Top of INFORMATION PROVIDED

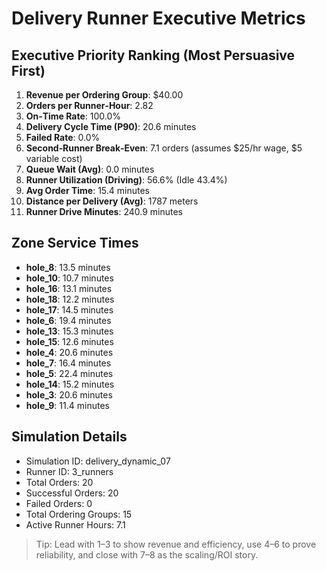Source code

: # Delivery Runner Executive Metrics

## Executive Priority Ranking (Most Persuasive First)
1. **Revenue per Ordering Group**: $40.00
2. **Orders per Runner‑Hour**: 2.82
3. **On‑Time Rate**: 100.0%
4. **Delivery Cycle Time (P90)**: 20.6 minutes
5. **Failed Rate**: 0.0%
6. **Second‑Runner Break‑Even**: 7.1 orders (assumes $25/hr wage, $5 variable cost)
7. **Queue Wait (Avg)**: 0.0 minutes
8. **Runner Utilization (Driving)**: 56.6% (Idle 43.4%)
9. **Avg Order Time**: 15.4 minutes
10. **Distance per Delivery (Avg)**: 1787 meters
11. **Runner Drive Minutes**: 240.9 minutes

## Zone Service Times
- **hole_8**: 13.5 minutes
- **hole_10**: 10.7 minutes
- **hole_16**: 13.1 minutes
- **hole_18**: 12.2 minutes
- **hole_17**: 14.5 minutes
- **hole_6**: 19.4 minutes
- **hole_13**: 15.3 minutes
- **hole_15**: 12.6 minutes
- **hole_4**: 20.6 minutes
- **hole_7**: 16.4 minutes
- **hole_5**: 22.4 minutes
- **hole_14**: 15.2 minutes
- **hole_3**: 20.6 minutes
- **hole_9**: 11.4 minutes


## Simulation Details
- Simulation ID: delivery_dynamic_07
- Runner ID: 3_runners
- Total Orders: 20
- Successful Orders: 20
- Failed Orders: 0
- Total Ordering Groups: 15
- Active Runner Hours: 7.1

> Tip: Lead with 1–3 to show revenue and efficiency, use 4–6 to prove reliability, and close with 7–8 as the scaling/ROI story.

Bottom of INFORMATION PROVIDED

*WHAT NEEDS TO BE DONE:* From the first line through the line with "- **hole_3**: 20.6 minutes", output those lines of the entries above exactly, and nothing else, with the pictures left out.

*ANSWER BOX:*
Source code

: # Delivery Runner Executive Metrics

## Executive Priority Ranking (Most Persuasive First)
1. **Revenue per Ordering Group**: $40.00
2. **Orders per Runner‑Hour**: 2.82
3. **On‑Time Rate**: 100.0%
4. **Delivery Cycle Time (P90)**: 20.6 minutes
5. **Failed Rate**: 0.0%
6. **Second‑Runner Break‑Even**: 7.1 orders (assumes $25/hr wage, $5 variable cost)
7. **Queue Wait (Avg)**: 0.0 minutes
8. **Runner Utilization (Driving)**: 56.6% (Idle 43.4%)
9. **Avg Order Time**: 15.4 minutes
10. **Distance per Delivery (Avg)**: 1787 meters
11. **Runner Drive Minutes**: 240.9 minutes

## Zone Service Times
- **hole_8**: 13.5 minutes
- **hole_10**: 10.7 minutes
- **hole_16**: 13.1 minutes
- **hole_18**: 12.2 minutes
- **hole_17**: 14.5 minutes
- **hole_6**: 19.4 minutes
- **hole_13**: 15.3 minutes
- **hole_15**: 12.6 minutes
- **hole_4**: 20.6 minutes
- **hole_7**: 16.4 minutes
- **hole_5**: 22.4 minutes
- **hole_14**: 15.2 minutes
- **hole_3**: 20.6 minutes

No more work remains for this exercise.